Sur les traces de l’autre
Poète-plasticien de formation scientifique, Louis-Michel de Vaulchier aime errer aux frontières des sciences et de l’art, associant textes et dessins. Ainsi fait-il dans L’A-venue. De la place du Trocadéro à celle de l’Alma, il déambule, en quête de “l’étranger”, celui ou celle que l’on suit dans la rue ou qu’on observe sur le trottoir d’en face. Mais aussi cet “autre” qu’on porte en soi, celui qui échappe à l’introspection et se révèle à travers l’écriture. En somme, une enquête poétique sur soi et sur l’acte d’écrire. Tout en fixant les particularités du décor, les mouvements en zigzag, les changements de vitesse, les rencontres diverses, sous forme de schémas, plans, partitions, notations chorégraphiques, diagrammes et autres signes graphiques, l’auteur s’essaie à traduire en mots le lien entre la pensée et la marche, entre l’écriture et la danse. Il emboîte le pas aux passantes de l’avenue et ses phrases adoptent leur démarche légère et dansante.
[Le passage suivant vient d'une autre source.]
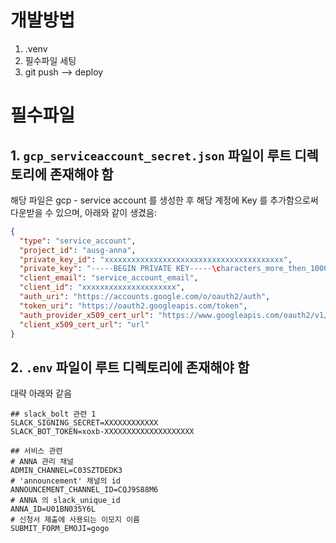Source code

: # 개발방법

1. .venv
2. 필수파일 세팅
3. git push --> deploy

# 필수파일

## 1. `gcp_serviceaccount_secret.json` 파일이 루트 디렉토리에 존재해야 함

해당 파일은 gcp - service account 를 생성한 후 해당 계정에 Key 를 추가함으로써 다운받을 수 있으며, 아래와 같이 생겼음:

```json
{
  "type": "service_account",
  "project_id": "ausg-anna",
  "private_key_id": "xxxxxxxxxxxxxxxxxxxxxxxxxxxxxxxxxxxxxxxx",
  "private_key": "-----BEGIN PRIVATE KEY-----\characters_more_then_1000\n-----END PRIVATE KEY-----\n",
  "client_email": "service_account_email",
  "client_id": "xxxxxxxxxxxxxxxxxxxxx",
  "auth_uri": "https://accounts.google.com/o/oauth2/auth",
  "token_uri": "https://oauth2.googleapis.com/token",
  "auth_provider_x509_cert_url": "https://www.googleapis.com/oauth2/v1/certs",
  "client_x509_cert_url": "url"
}
```

## 2. `.env` 파일이 루트 디렉토리에 존재해야 함

대략 아래와 같음

```text
## slack_bolt 관련 1
SLACK_SIGNING_SECRET=XXXXXXXXXXXX
SLACK_BOT_TOKEN=xoxb-XXXXXXXXXXXXXXXXXXXX

## 서비스 관련
# ANNA 관리 채널
ADMIN_CHANNEL=C03SZTDEDK3
# 'announcement' 채널의 id
ANNOUNCEMENT_CHANNEL_ID=CQJ9S88M6
# ANNA 의 slack_unique_id
ANNA_ID=U01BN035Y6L
# 신청서 제출에 사용되는 이모지 이름
SUBMIT_FORM_EMOJI=gogo
```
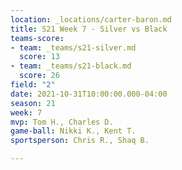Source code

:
```yaml
---
location: _locations/carter-baron.md
title: S21 Week 7 - Silver vs Black
teams-score:
- team: _teams/s21-silver.md
  score: 13
- team: _teams/s21-black.md
  score: 26
field: "2"
date: 2021-10-31T10:00:00.000-04:00
season: 21
week: 7
mvp: Tom H., Charles D.
game-ball: Nikki K., Kent T.
sportsperson: Chris R., Shaq B.

---
```

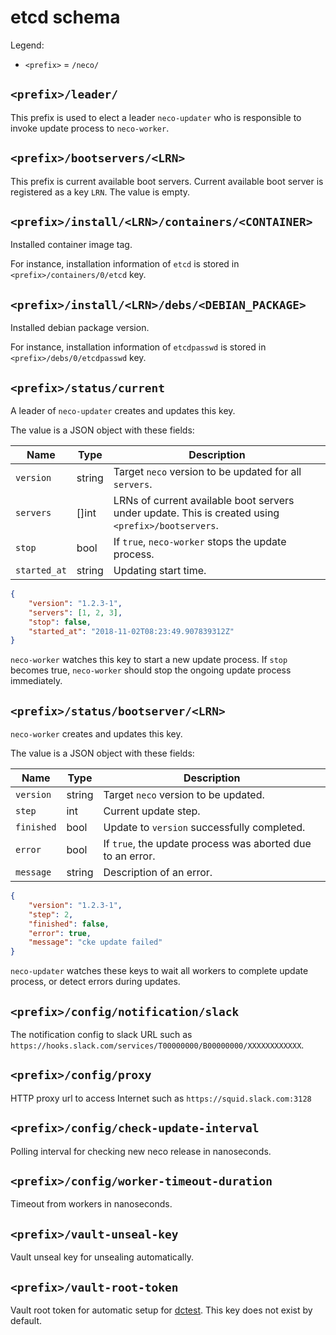 etcd schema
===========

Legend:
* `<prefix>` = `/neco/`

## `<prefix>/leader/`

This prefix is used to elect a leader `neco-updater` who is responsible to invoke
update process to `neco-worker`.

## `<prefix>/bootservers/<LRN>`

This prefix is current available boot servers. Current available boot server is
registered as a key `LRN`.  The value is empty.

## `<prefix>/install/<LRN>/containers/<CONTAINER>`

Installed container image tag.

For instance, installation information of `etcd` is stored in
`<prefix>/containers/0/etcd` key.

## `<prefix>/install/<LRN>/debs/<DEBIAN_PACKAGE>`

Installed debian package version.

For instance, installation information of `etcdpasswd` is stored in
`<prefix>/debs/0/etcdpasswd` key.

## `<prefix>/status/current`

A leader of `neco-updater` creates and updates this key.

The value is a JSON object with these fields:

Name         | Type   | Description
----         | ----   | -----------
`version`    | string | Target `neco` version to be updated for all `servers`.
`servers`    | []int  | LRNs of current available boot servers under update. This is created using `<prefix>/bootservers`.
`stop`       | bool   | If `true`, `neco-worker` stops the update process.
`started_at` | string | Updating start time.

```json
{
    "version": "1.2.3-1",
    "servers": [1, 2, 3],
    "stop": false,
    "started_at": "2018-11-02T08:23:49.907839312Z"
}
```

`neco-worker` watches this key to start a new update process.
If `stop` becomes true, `neco-worker` should stop the ongoing update process immediately.

## `<prefix>/status/bootserver/<LRN>`

`neco-worker` creates and updates this key.

The value is a JSON object with these fields:

Name       | Type   | Description
----       | ----   | -----------
`version`  | string | Target `neco` version to be updated.
`step`     | int    | Current update step.
`finished` | bool   | Update to `version` successfully completed.
`error`    | bool   | If `true`, the update process was aborted due to an error.
`message`  | string | Description of an error.

```json
{
    "version": "1.2.3-1",
    "step": 2,
    "finished": false,
    "error": true,
    "message": "cke update failed"
}
```

`neco-updater` watches these keys to wait all workers to complete update process,
or detect errors during updates.

## `<prefix>/config/notification/slack`

The notification config to slack URL such as `https://hooks.slack.com/services/T00000000/B00000000/XXXXXXXXXXXX`.

## `<prefix>/config/proxy`

HTTP proxy url to access Internet such as `https://squid.slack.com:3128`

## `<prefix>/config/check-update-interval`

Polling interval for checking new neco release in nanoseconds.

## `<prefix>/config/worker-timeout-duration`

Timeout from workers in nanoseconds.

## `<prefix>/vault-unseal-key`

Vault unseal key for unsealing automatically.

## `<prefix>/vault-root-token`

Vault root token for automatic setup for [dctest](../dctest/).
This key does not exist by default.
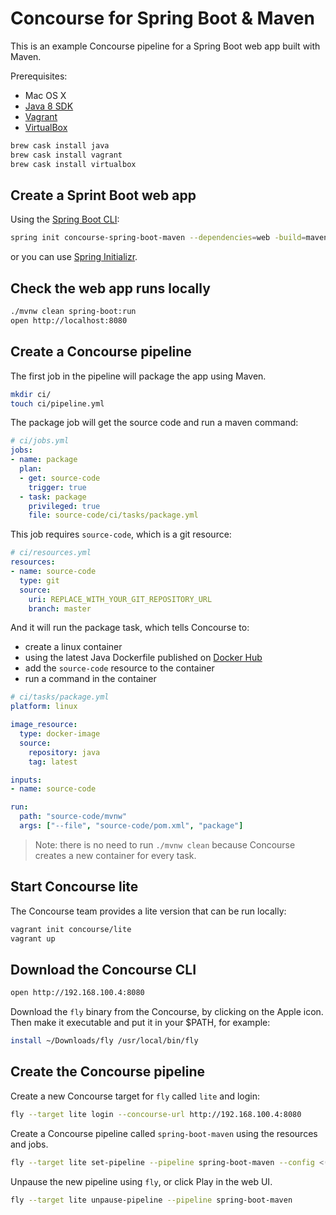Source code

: # Concourse for Spring Boot & Maven

This is an example Concourse pipeline for a Spring Boot web app built with Maven.

Prerequisites:

- Mac OS X
- [Java 8 SDK]
- [Vagrant]
- [VirtualBox]

```sh
brew cask install java
brew cask install vagrant
brew cask install virtualbox
```

## Create a Sprint Boot web app

Using the [Spring Boot CLI]:

```sh
spring init concourse-spring-boot-maven --dependencies=web -build=maven
```

or you can use [Spring Initializr](https://start.spring.io/).

## Check the web app runs locally

```sh
./mvnw clean spring-boot:run
open http://localhost:8080
```

## Create a Concourse pipeline

The first job in the pipeline will package the app using Maven.

```sh
mkdir ci/
touch ci/pipeline.yml
```

The package job will get the source code and run a maven command:

```yaml
# ci/jobs.yml
jobs:
- name: package
  plan:
  - get: source-code
    trigger: true
  - task: package
    privileged: true
    file: source-code/ci/tasks/package.yml
```

This job requires `source-code`, which is a git resource:

```yaml
# ci/resources.yml
resources:
- name: source-code
  type: git
  source:
    uri: REPLACE_WITH_YOUR_GIT_REPOSITORY_URL
    branch: master
```

And it will run the package task, which tells Concourse to:

- create a linux container
- using the latest Java Dockerfile published on [Docker Hub]
- add the `source-code` resource to the container
- run a command in the container

```yaml
# ci/tasks/package.yml
platform: linux

image_resource:
  type: docker-image
  source:
    repository: java
    tag: latest

inputs:
- name: source-code

run:
  path: "source-code/mvnw"
  args: ["--file", "source-code/pom.xml", "package"]
```

> Note: there is no need to run `./mvnw clean` because Concourse creates a new container for every task.

## Start Concourse lite

The Concourse team provides a lite version that can be run locally:

```sh
vagrant init concourse/lite
vagrant up
```

## Download the Concourse CLI

```sh
open http://192.168.100.4:8080
```

Download the `fly` binary from the Concourse, by clicking on the Apple icon.
Then make it executable and put it in your $PATH, for example:

```sh
install ~/Downloads/fly /usr/local/bin/fly
```

## Create the Concourse pipeline

Create a new Concourse target for `fly` called `lite` and login:

```sh
fly --target lite login --concourse-url http://192.168.100.4:8080
```

Create a Concourse pipeline called `spring-boot-maven` using the resources and jobs.

```sh
fly --target lite set-pipeline --pipeline spring-boot-maven --config <(cat ci/resources.yml ci/jobs.yml)
```

Unpause the new pipeline using `fly`, or click Play in the web UI.

```sh
fly --target lite unpause-pipeline --pipeline spring-boot-maven
```


[Java 8 SDK]: http://www.oracle.com/technetwork/java/javase/downloads/jdk8-downloads-2133151.html
[Spring Boot CLI]: http://pivotal-guides.cfapps.io/frameworks/spring/getting-started/
[Spring Initializr]: https://start.spring.io/
[Docker Hub]: https://hub.docker.com/_/java/
[Vagrant]: https://www.vagrantup.com/downloads.html
[VirtualBox]: https://www.virtualbox.org/wiki/Downloads
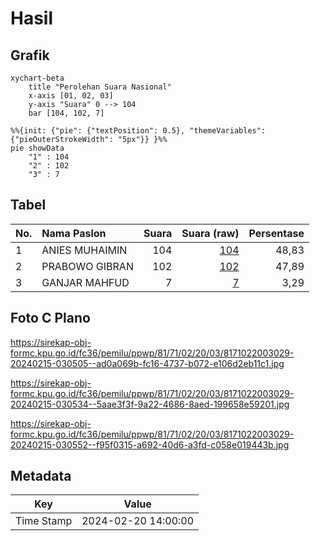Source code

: # Hasil

## Grafik

```mermaid
xychart-beta
    title "Perolehan Suara Nasional"
    x-axis [01, 02, 03]
    y-axis "Suara" 0 --> 104
    bar [104, 102, 7]
```

```mermaid
%%{init: {"pie": {"textPosition": 0.5}, "themeVariables": {"pieOuterStrokeWidth": "5px"}} }%%
pie showData
    "1" : 104
    "2" : 102
    "3" : 7
```

## Tabel

| No. | Nama Paslon    | Suara | Suara (raw) | Persentase |
|:--- |:-------------- | -----:| -----------:| ----------:|
| 1   | ANIES MUHAIMIN | 104   | [104][p-1]  | 48,83      |
| 2   | PRABOWO GIBRAN | 102   | [102][p-2]  | 47,89      |
| 3   | GANJAR MAHFUD  | 7     | [7][p-3]    | 3,29       |


[p-1]: https://github.com/gigit-pemilu/pemilu-2024/blob/main/pilpres/hitung-suara/sub/81-maluku/sub/71-kota-ambon/sub/02-sirimau/sub/2003-batu-merah/sub/029-tps/sub/paslon-1.txt
[p-2]: https://github.com/gigit-pemilu/pemilu-2024/blob/main/pilpres/hitung-suara/sub/81-maluku/sub/71-kota-ambon/sub/02-sirimau/sub/2003-batu-merah/sub/029-tps/sub/paslon-2.txt
[p-3]: https://github.com/gigit-pemilu/pemilu-2024/blob/main/pilpres/hitung-suara/sub/81-maluku/sub/71-kota-ambon/sub/02-sirimau/sub/2003-batu-merah/sub/029-tps/sub/paslon-3.txt

## Foto C Plano

https://sirekap-obj-formc.kpu.go.id/fc36/pemilu/ppwp/81/71/02/20/03/8171022003029-20240215-030505--ad0a069b-fc16-4737-b072-e106d2eb11c1.jpg

https://sirekap-obj-formc.kpu.go.id/fc36/pemilu/ppwp/81/71/02/20/03/8171022003029-20240215-030534--5aae3f3f-9a22-4686-8aed-199658e59201.jpg

https://sirekap-obj-formc.kpu.go.id/fc36/pemilu/ppwp/81/71/02/20/03/8171022003029-20240215-030552--f95f0315-a692-40d6-a3fd-c058e019443b.jpg


## Metadata

| Key        | Value               |
| ---------- | ------------------- |
| Time Stamp | 2024-02-20 14:00:00 |



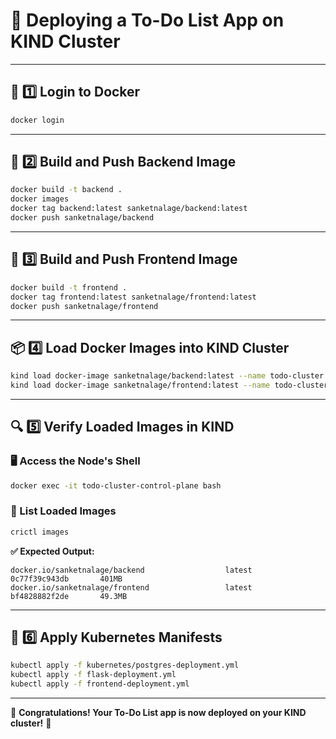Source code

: # 🚀 Deploying a To-Do List App on KIND Cluster

---

## 📌 1️⃣ **Login to Docker**
```sh
docker login
```

---

## 🔧 2️⃣ **Build and Push Backend Image**
```sh
docker build -t backend .
docker images
docker tag backend:latest sanketnalage/backend:latest
docker push sanketnalage/backend
```

---

## 🎨 3️⃣ **Build and Push Frontend Image**
```sh
docker build -t frontend .
docker tag frontend:latest sanketnalage/frontend:latest
docker push sanketnalage/frontend
```

---

## 📦 4️⃣ **Load Docker Images into KIND Cluster**
```sh
kind load docker-image sanketnalage/backend:latest --name todo-cluster
kind load docker-image sanketnalage/frontend:latest --name todo-cluster
```

---

## 🔍 5️⃣ **Verify Loaded Images in KIND**
### 🖥️ Access the Node's Shell
```sh
docker exec -it todo-cluster-control-plane bash
```
### 📜 List Loaded Images
```sh
crictl images
```
**✅ Expected Output:**
```
docker.io/sanketnalage/backend                  latest               0c77f39c943db       401MB
docker.io/sanketnalage/frontend                 latest               bf4828882f2de       49.3MB
```

---

## 🚀 6️⃣ **Apply Kubernetes Manifests**
```sh
kubectl apply -f kubernetes/postgres-deployment.yml
kubectl apply -f flask-deployment.yml
kubectl apply -f frontend-deployment.yml
```

---

🎉 **Congratulations! Your To-Do List app is now deployed on your KIND cluster!** 🎉
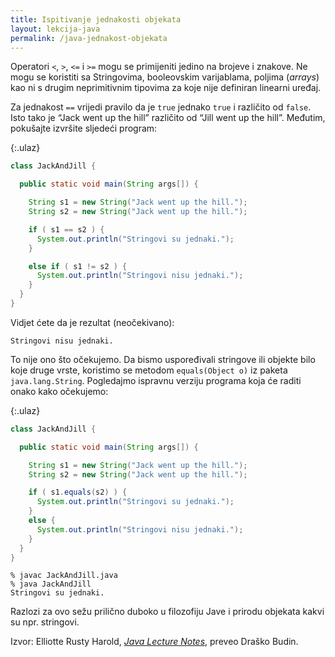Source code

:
 ```yaml
---
title: Ispitivanje jednakosti objekata
layout: lekcija-java
permalink: /java-jednakost-objekata
---
```


Operatori `<`, `>`, `<=` i `>=` mogu se primijeniti jedino na brojeve i znakove. Ne mogu se koristiti sa Stringovima, booleovskim varijablama, poljima (*arrays*) kao ni s drugim neprimitivnim tipovima za koje nije definiran linearni uređaj.

Za jednakost `==` vrijedi pravilo da je `true` jednako `true` i različito od `false`. Isto tako je “Jack went up the hill” različito od “Jill went up the hill”. Međutim, pokušajte izvršite sljedeći program:

{:.ulaz}
```java
class JackAndJill {

  public static void main(String args[]) {

    String s1 = new String("Jack went up the hill.");
    String s2 = new String("Jack went up the hill.");

    if ( s1 == s2 ) {
      System.out.println("Stringovi su jednaki.");
    }

    else if ( s1 != s2 ) {
      System.out.println("Stringovi nisu jednaki.");
    }
  }
}
```

Vidjet ćete da je rezultat (neočekivano):

```
Stringovi nisu jednaki.
```

To nije ono što očekujemo. Da bismo uspoređivali stringove ili objekte bilo koje druge vrste, koristimo se metodom `equals(Object o)` iz paketa `java.lang.String`. Pogledajmo ispravnu verziju programa koja će raditi onako kako očekujemo:

{:.ulaz}
```java
class JackAndJill {

  public static void main(String args[]) {

    String s1 = new String("Jack went up the hill.");
    String s2 = new String("Jack went up the hill.");

    if ( s1.equals(s2) ) {
      System.out.println("Stringovi su jednaki.");
    }
    else {
      System.out.println("Stringovi nisu jednaki.");
    }
  }
}
```

```
% javac JackAndJill.java
% java JackAndJill
Stringovi su jednaki.
```

Razlozi za ovo sežu prilično duboko u filozofiju Jave i prirodu objekata kakvi su npr. stringovi.


Izvor: Elliotte Rusty Harold, *[Java Lecture Notes](//www.cafeaulait.org/course/index.html)*, preveo Draško Budin.
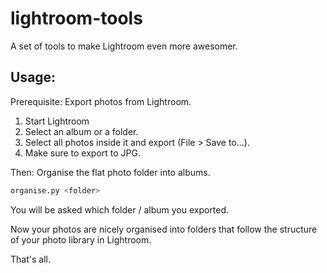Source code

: # lightroom-tools
A set of tools to make Lightroom even more awesomer.

## Usage:

Prerequisite: Export photos from Lightroom.

1. Start Lightroom
2. Select an album or a folder.
3. Select all photos inside it and export (File > Save to...).
4. Make sure to export to JPG.

Then: Organise the flat photo folder into albums.

```sh
organise.py <folder>
```

You will be asked which folder / album you exported.

Now your photos are nicely organised into folders that follow the structure of your photo library in Lightroom.

That's all.
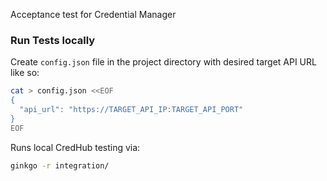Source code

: 

Acceptance test for Credential Manager

### Run Tests locally

Create `config.json` file in the project directory with desired target API URL like so:
```sh
cat > config.json <<EOF
{
  "api_url": "https://TARGET_API_IP:TARGET_API_PORT"
}
EOF
```

Runs local CredHub testing via:

```sh
ginkgo -r integration/
```
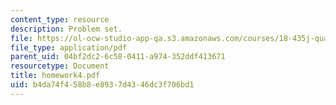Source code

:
 ```yaml
---
content_type: resource
description: Problem set.
file: https://ol-ocw-studio-app-qa.s3.amazonaws.com/courses/18-435j-quantum-computation-fall-2003/b4da74f458b8e8937d4346dc3f706bd1_homework4.pdf
file_type: application/pdf
parent_uid: 04bf2dc2-6c58-0411-a974-352ddf413671
resourcetype: Document
title: homework4.pdf
uid: b4da74f4-58b8-e893-7d43-46dc3f706bd1
---
```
Il cherche comment se libérer de la pesanteur des métaphores, inventer de nouvelles syntaxes, accorder les mots du texte et les gestes du dessin. A la manière de Queneau, il joue avec le langage, avec le rythme et les sons, mais aussi la typographie et la mise en page. Dans un va-et-vient continuel, l’écriture se fait dessin et inversement.